Among the fastest growing taxi hiring firms, Ola Cabs, the Indian Uber, based out of Mumbai providing Taxi booking facility through their app, website or through calls was recently exploited by TeamUnknown. Credit card details, previous user transaction history, and unused vouchers are likely compromised though not yet made its way to the public.
Recently we’ve seen Gaana.com has been hacked by a Pakistani hacker whom was taken into the team ( hired by Times’ CEO) and now Ola cabs hacked.
Claiming Ola to have a poor application design, and a weakly configured server, TeamUnknown posted to Reddit today 3 screenshots showing some of the data, table structures, and the SQL server’s hostname.
The passwords were hashed with the MD5 algorithm, which is probably not a very good idea to use given the computing prowess available today; while the database on the whole followed the relational database model.
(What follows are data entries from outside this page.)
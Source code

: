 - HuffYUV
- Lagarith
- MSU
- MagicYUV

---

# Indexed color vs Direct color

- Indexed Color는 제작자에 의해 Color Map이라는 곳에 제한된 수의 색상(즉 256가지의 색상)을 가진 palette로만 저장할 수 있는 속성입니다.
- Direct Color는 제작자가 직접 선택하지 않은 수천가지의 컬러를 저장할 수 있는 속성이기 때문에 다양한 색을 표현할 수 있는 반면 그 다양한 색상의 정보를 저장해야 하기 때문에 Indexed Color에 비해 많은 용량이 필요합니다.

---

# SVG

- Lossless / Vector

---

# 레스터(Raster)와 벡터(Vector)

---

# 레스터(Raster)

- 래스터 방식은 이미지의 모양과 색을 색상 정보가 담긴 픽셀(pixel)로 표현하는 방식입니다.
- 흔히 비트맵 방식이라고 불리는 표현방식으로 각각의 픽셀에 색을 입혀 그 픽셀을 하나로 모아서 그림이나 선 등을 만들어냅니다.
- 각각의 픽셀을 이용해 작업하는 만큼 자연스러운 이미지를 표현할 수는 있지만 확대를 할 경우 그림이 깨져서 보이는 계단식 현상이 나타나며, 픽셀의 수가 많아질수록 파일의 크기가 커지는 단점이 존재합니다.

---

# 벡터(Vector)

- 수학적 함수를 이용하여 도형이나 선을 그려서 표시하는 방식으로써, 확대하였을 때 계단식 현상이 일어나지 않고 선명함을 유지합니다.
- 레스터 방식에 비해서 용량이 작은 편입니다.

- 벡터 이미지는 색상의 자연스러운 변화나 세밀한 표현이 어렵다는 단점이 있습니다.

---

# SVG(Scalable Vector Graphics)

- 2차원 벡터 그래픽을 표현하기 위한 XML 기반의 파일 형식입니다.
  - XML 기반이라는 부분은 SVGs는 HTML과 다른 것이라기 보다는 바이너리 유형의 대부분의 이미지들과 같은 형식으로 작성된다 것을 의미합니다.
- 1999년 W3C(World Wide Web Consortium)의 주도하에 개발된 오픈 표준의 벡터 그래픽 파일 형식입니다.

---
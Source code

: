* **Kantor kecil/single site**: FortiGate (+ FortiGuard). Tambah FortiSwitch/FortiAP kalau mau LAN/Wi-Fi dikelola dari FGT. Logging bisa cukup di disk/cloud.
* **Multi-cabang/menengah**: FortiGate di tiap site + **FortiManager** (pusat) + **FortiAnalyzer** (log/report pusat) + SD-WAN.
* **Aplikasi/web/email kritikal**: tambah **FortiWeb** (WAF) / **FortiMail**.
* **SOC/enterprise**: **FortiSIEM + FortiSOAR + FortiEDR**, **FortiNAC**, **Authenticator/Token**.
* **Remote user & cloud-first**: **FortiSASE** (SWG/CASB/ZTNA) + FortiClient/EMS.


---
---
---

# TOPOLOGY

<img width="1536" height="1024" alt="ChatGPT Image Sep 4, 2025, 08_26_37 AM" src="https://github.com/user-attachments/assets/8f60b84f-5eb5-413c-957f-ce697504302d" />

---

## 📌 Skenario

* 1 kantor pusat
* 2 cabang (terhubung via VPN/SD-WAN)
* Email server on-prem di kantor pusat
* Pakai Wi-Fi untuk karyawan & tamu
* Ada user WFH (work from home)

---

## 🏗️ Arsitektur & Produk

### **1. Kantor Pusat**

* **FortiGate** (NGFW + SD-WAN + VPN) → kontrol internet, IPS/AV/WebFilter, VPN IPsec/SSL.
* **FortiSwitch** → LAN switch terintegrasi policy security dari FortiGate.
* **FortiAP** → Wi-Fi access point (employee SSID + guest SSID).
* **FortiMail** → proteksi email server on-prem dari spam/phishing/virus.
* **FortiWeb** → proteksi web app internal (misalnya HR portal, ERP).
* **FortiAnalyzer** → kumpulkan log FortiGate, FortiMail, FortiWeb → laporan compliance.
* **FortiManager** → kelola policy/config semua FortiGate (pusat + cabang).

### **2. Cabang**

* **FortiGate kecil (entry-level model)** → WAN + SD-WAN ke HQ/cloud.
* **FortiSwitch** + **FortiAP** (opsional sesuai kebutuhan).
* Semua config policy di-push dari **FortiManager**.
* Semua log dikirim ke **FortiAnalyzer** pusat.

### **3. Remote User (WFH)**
Update: Ola Cabs released a statement – There has been no security lapse, whatsoever to any user data. The alleged hack seems to have been performed on a staging environment when exposed for one of our test runs. The staging environment is on a completely different network compared to our production environment, and only has dummy user values exclusively used for internal testing purposes. We confirm that there has been no attempt by the hackers to reach out to us in this regard. Security and privacy of customer data is paramount to us at Ola.